(ASSIGNMENT)
Where a line in the listing below contains the word "LWIP", copy that line.

(DATA IN THIS EXERCISE)
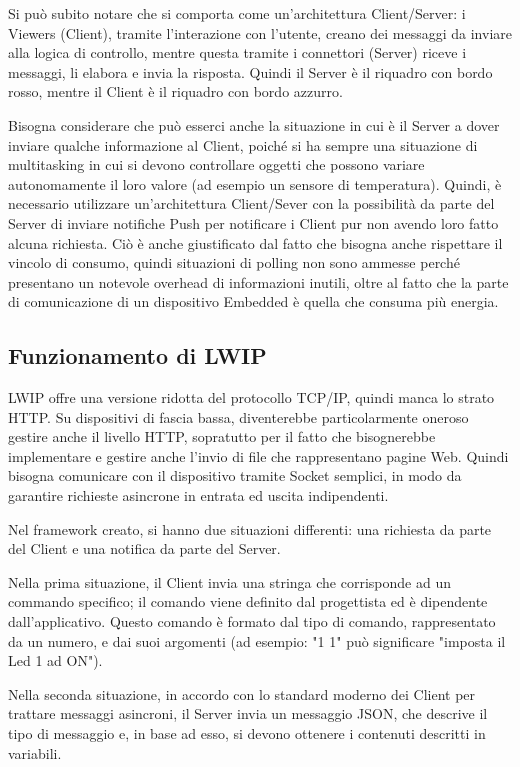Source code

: \documentclass[journal]{IEEEtran}
\begin{document}
Si può subito notare che si comporta come un'architettura Client/Server: i Viewers (Client), tramite l'interazione con l'utente, creano dei messaggi da inviare alla logica di controllo, mentre questa tramite i connettori (Server) riceve i messaggi, li elabora e invia la risposta. Quindi il Server è il riquadro con bordo rosso, mentre il Client è il riquadro con bordo azzurro.

Bisogna considerare che può esserci anche la situazione in cui è il Server a dover inviare qualche informazione al Client, poiché si ha sempre una situazione di multitasking in cui si devono controllare oggetti che possono variare autonomamente il loro valore (ad esempio un sensore di temperatura). Quindi, è necessario utilizzare un'architettura Client/Sever con la possibilità da parte del Server di inviare notifiche Push per notificare i Client pur non avendo loro fatto alcuna richiesta. Ciò è anche giustificato dal fatto che bisogna anche rispettare il vincolo di consumo, quindi situazioni di polling non sono ammesse perché presentano un notevole overhead di informazioni inutili, oltre al fatto che la parte di comunicazione di un dispositivo Embedded è quella che consuma più energia.

\subsection{Funzionamento di LWIP}

LWIP offre una versione ridotta del protocollo TCP/IP, quindi manca lo strato HTTP. Su dispositivi di fascia bassa, diventerebbe particolarmente oneroso gestire anche il livello HTTP, sopratutto per il fatto che bisognerebbe implementare e gestire anche l'invio di file che rappresentano pagine Web. Quindi bisogna comunicare con il dispositivo tramite Socket semplici, in modo da garantire richieste asincrone in entrata ed uscita indipendenti.

Nel framework creato, si hanno due situazioni differenti: una richiesta da parte del Client e una notifica da parte del Server.

Nella prima situazione, il Client invia una stringa che corrisponde ad un commando specifico; il comando viene definito dal progettista ed è dipendente dall'applicativo. Questo comando è formato dal tipo di comando, rappresentato da un numero, e dai suoi argomenti (ad esempio: "1 1" può significare "imposta il Led 1 ad ON").

Nella seconda situazione, in accordo con lo standard moderno dei Client per trattare messaggi asincroni, il Server invia un messaggio JSON, che descrive il tipo di messaggio e, in base ad esso, si devono ottenere i contenuti descritti in variabili.
\end{document}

(SOLUTION TO THE PROBLEM)
\subsection{Funzionamento di LWIP}
LWIP offre una versione ridotta del protocollo TCP/IP, quindi manca lo strato HTTP. Su dispositivi di fascia bassa, diventerebbe particolarmente oneroso gestire anche il livello HTTP, sopratutto per il fatto che bisognerebbe implementare e gestire anche l'invio di file che rappresentano pagine Web. Quindi bisogna comunicare con il dispositivo tramite Socket semplici, in modo da garantire richieste asincrone in entrata ed uscita indipendenti.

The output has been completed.